Gustavo Martinelli
Por Gustavo Martinelli 18 Enero 2013
Patoruzú, el cacique tehuelche, símbolo de la historieta argentina, cumplirá en marzo 85 años de su primera aparición. Creado por Dante Quinterno en 1928, fue el primer personaje que combatió el mal a fuerza de buenas acciones. De hecho, luchaba contra los villanos a poncho y boleadoras mucho antes que Batman y Superman. Era un Quijote con todas las virtudes humanas y tenía una debilidad especial por la familia... y por las empanadas de la Chacha. Por eso se hizo tan popular y exitoso: representaba la esencia argentina como ningún otro héroe de historieta. Es más: a lo largo de su octogenaria existencia, el indio tehuelche demostró que la única manera de que un país no pierda su identidad era defendiendo las raíces culturales contra todo embate colonizador. Y lo hacía con tal tezón que nadie se atrevía a contrarrestar sus acciones... ¡ahijuna, canejo!

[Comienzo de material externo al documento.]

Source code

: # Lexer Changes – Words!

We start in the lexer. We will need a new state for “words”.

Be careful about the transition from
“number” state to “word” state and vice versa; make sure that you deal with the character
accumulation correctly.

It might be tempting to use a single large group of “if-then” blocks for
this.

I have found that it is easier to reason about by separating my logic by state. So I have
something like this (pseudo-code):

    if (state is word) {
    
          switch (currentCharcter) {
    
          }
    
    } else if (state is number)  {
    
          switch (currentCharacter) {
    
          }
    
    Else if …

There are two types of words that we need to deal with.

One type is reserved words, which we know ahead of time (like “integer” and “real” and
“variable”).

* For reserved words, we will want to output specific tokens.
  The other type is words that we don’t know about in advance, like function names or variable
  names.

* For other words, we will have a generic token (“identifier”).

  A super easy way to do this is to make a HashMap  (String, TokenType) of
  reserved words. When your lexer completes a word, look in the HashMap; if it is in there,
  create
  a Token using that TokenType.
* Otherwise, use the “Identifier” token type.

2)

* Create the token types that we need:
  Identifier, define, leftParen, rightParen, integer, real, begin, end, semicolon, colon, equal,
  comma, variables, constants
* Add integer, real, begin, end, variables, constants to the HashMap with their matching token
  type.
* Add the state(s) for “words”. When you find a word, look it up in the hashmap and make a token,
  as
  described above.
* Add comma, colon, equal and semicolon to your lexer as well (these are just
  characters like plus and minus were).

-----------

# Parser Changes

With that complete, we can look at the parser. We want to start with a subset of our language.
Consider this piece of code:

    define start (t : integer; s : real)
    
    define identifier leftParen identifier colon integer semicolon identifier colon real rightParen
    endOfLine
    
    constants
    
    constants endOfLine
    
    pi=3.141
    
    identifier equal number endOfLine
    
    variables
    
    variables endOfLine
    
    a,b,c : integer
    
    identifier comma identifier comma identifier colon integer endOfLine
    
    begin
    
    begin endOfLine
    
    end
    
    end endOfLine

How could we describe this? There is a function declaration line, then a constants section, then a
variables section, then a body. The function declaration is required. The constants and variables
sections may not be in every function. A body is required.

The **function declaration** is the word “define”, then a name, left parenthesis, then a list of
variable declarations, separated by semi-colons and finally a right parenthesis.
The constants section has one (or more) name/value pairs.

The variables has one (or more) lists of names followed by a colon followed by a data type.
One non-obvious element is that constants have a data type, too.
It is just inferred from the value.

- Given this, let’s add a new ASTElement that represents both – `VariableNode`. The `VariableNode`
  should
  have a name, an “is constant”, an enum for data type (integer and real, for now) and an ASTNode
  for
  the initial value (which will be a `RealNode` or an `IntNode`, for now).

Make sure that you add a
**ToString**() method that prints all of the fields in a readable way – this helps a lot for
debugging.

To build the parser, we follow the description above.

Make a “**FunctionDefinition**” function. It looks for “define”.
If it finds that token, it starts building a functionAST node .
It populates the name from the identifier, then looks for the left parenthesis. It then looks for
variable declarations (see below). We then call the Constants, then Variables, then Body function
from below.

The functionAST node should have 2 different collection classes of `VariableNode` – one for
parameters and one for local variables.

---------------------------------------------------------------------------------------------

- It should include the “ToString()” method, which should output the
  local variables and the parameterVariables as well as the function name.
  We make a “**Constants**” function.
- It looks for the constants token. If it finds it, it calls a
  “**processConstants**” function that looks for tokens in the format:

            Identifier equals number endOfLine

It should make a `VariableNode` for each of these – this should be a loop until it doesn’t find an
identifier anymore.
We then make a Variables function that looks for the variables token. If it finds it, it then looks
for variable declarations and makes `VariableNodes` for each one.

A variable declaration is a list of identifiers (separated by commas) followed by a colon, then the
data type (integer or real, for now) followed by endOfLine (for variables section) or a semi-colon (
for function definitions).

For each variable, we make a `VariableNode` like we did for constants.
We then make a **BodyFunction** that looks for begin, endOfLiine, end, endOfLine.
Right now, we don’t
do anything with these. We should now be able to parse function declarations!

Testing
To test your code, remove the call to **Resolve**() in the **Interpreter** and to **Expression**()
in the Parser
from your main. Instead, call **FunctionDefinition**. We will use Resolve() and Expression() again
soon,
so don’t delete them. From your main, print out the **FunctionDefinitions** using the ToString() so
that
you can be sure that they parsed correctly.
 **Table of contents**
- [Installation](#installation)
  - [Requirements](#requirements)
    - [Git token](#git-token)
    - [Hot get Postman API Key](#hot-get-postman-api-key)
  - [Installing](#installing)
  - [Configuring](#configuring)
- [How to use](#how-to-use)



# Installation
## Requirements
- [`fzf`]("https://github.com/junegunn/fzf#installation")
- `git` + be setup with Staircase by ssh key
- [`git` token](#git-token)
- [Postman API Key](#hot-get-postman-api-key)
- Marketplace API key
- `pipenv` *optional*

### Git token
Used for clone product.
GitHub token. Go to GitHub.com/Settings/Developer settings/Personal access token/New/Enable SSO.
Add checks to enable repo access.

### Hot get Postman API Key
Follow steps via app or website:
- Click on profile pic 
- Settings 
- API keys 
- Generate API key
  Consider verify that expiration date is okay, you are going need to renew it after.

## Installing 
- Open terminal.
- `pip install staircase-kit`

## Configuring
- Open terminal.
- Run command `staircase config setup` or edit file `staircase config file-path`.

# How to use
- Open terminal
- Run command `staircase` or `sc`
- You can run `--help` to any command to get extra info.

Hoy, bien entrado el siglo XXI la lucha del inolvidable cacique parece haber caído en el olvido. En Tucumán, por ejemplo, hace tiempo que el patrimonio es pisoteado en aras del progreso. Un progreso que no duda en lacerar un parque, tirar abajo algún edificio emblemático o proyectar obras peligrosas en un bucólico palacete. Pero, además, aquí no sólo hay edificios históricos en ruinas. También existen confiterías (como la que se encontraba camino a San Javier), mansiones (aún quedan unas cuantas en toda la provincia), estaciones (algunas casi al borde de la extinción) y hasta portentos arquitectónicos (como el viaducto del Saladillo) que han iniciado ya un incomprensible camino hacia el olvido. No debería ser así. En Europa, por ejemplo, las ruinas tienen valor en sí mismas. No sólo por el papel que les tocó cumplir a lo largo de la historia, sino porque las actuales ciudades son, un poco consecuencia de esas ruinas. En Roma, caminar entre las columnas caídas del Foro o sentarse en una de las gradas del Coliseo genera una sensación imposible de olvidar. Porque esas ruinas nos conectan con la historia. Nos hacen vislumbrar la eternidad. Son, de alguna manera, las responsables de nuestro hoy. ¿Por qué entonces no sentimos lo mismo con nuestras ruinas? ¿Por qué cuando caminamos por los escombros de algún ingenio nos sentimos terriblemente tristes? ¿Por qué cuando vemos las fotos de los talleres de Tafí Viejo sólo atinamos a sentir bronca e impotencia? ¿Por qué cada vez que pasamos frente a la ex Cerámica Matas esquivamos la mirada para no toparnos con su paulatino desmoronamiento? Nuestra provincia también es consecuencia de todas esas ruinas. Pero no queremos asumirlo. Por eso sería mucho más constructivo que, en lugar de lamentarnos, nos comprometamos y luchemos a la manera del indómito Patoruzú, para que esa parte de nuestra historia no desaparezca sin remedio.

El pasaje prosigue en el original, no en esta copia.